An Adult at Risk is a term that refers to any adult (aged 18 years or more) who:
(a) Is experiencing or is at risk of abuse or neglect;
(b) Has needs for care and support (whether or not the authority is meeting any of those needs); and
(c) As a result of those needs is unable to protect himself or herself against the abuse or neglect or the risk of it.”
“abuse” means physical, sexual, psychological, emotional or financial abuse (and includes abuse taking place in any setting, whether in a private dwelling, an institution or any other place), and “financial abuse” includes:
- having money or other property stolen
- being defrauded
- being put under pressure in relation to money or other property
- having money or other property misused.
“neglect” means a failure to meet a person’s basic physical, emotional, social or psychological needs, which is likely to result in an impairment of the person’s well-being (for example, an impairment of the person’s health).
Abuse may be an Act of Omission (failing to act) or neglect. Abuse may involve the vulnerable adult being persuaded or forced to enter into a financial or sexual arrangement to which they have not, or cannot, understand or consent.
An adult at risk may therefore be a person who, for example:
- is an older person who is frail due to ill health, physical disability or cognitive impairment
- has a learning disability
- has a physical disability and/or a sensory impairment
- has mental health needs including dementia or a personality disorder
- has a long-term illness/condition
- misuses substances or alcohol
- is an unpaid carer such as a family member/friend who provides personal assistance and care to adults and is subject to abuse
- lacks mental capacity to make particular decisions and is in need of care and support.
Safeguarding is everyone’s responsibility.
Coercive and controlling behaviour
Controlling or coercive behaviour does not relate to a single incident, it is a purposeful pattern of behaviour which takes place over time in order for one individual to exert power, control or coercion over another. This new offence focuses responsibility and accountability on the perpetrator who has chosen to carry out these behaviours.
The cross-Government definition of domestic violence and abuse outlines controlling, or coercive behaviour as follows:
Controlling behaviour is a range of acts designed to make a person subordinate and/or dependent by isolating them from sources of support, exploiting their resources and capacities for personal gain, depriving them of the means needed for independence, resistance and escape and regulating their everyday behaviour.Coercive behaviour is a continuing act or a pattern of acts of assault, threats, humiliation and intimidation or other abuse that is used to harm, punish, or frighten their victim.
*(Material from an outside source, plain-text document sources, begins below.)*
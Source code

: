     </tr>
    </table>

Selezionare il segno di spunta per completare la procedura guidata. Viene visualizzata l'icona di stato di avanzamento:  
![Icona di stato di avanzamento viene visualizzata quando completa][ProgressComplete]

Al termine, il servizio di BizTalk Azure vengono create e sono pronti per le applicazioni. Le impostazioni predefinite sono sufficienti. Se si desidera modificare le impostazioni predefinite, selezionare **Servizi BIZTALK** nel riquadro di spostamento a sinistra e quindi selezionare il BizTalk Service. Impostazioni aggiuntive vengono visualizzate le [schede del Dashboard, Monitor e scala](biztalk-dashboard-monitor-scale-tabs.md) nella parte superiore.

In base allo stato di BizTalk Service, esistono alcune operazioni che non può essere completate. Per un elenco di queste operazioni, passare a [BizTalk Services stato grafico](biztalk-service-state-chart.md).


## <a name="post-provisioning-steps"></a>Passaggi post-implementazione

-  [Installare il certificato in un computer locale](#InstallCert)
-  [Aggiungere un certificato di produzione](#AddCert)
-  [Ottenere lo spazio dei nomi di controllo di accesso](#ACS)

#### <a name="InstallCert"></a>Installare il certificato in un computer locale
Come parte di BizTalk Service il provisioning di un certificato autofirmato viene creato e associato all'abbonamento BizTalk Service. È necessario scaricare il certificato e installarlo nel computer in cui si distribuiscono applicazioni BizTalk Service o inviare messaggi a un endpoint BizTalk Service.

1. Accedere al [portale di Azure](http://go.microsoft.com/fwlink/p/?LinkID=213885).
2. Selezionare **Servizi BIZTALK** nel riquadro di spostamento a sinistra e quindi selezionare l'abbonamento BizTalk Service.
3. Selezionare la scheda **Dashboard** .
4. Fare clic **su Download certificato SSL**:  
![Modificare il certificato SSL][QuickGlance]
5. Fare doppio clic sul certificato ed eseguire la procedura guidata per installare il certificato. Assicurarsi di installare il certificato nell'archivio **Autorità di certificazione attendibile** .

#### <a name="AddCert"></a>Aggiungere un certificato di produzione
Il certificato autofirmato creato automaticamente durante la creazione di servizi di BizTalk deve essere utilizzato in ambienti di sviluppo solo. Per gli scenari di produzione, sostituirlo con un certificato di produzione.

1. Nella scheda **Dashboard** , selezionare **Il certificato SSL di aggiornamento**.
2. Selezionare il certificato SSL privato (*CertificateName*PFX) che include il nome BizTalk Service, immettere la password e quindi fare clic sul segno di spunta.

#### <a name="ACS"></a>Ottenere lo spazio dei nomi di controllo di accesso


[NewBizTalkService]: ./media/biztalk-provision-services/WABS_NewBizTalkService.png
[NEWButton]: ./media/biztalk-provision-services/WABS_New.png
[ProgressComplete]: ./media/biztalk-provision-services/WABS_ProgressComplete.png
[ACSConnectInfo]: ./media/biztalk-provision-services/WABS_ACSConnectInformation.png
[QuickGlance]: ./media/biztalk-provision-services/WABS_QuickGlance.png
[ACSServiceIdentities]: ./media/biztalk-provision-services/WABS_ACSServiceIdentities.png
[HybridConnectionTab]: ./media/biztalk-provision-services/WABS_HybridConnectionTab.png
Controlling or coercive behaviour should be dealt with as part of adult and / or child safeguarding and public protection procedures.
The types of behaviour associated with coercion or control may or may not constitute a criminal offence in their own right. It is important to remember that the presence of controlling or coercive behaviour does not mean that no other offence has been committed or cannot be charged. However, the perpetrator may limit space for action and exhibit a story of ownership and entitlement over the victim. Such behaviours might include:
- isolating a person from their friends and family
- depriving them of their basic needs
- monitoring their time
- monitoring a person via online communication tools or using spyware
- taking control over aspects of their everyday life, such as where they can go, who they can see, what to wear and when they can sleep
- depriving them of access to support services, such as specialist support or medical services
- repeatedly putting them down such as telling them they are worthless
- enforcing rules and activity which humiliate, degrade, or dehumanise the victim
- forcing the victim to take part in criminal activity such as shoplifting, neglect or abuse of children to encourage self-blame and prevent disclosure to authorities
- financial abuse including control of finances, such as only allowing a person a punitive allowance
- threats to hurt or kill
- threats to a child
- threats to reveal or publish private information (e.g. threatening to ‘out’ someone)
- criminal damage (such as destruction of household goods)
- preventing a person from having access to transport or from working.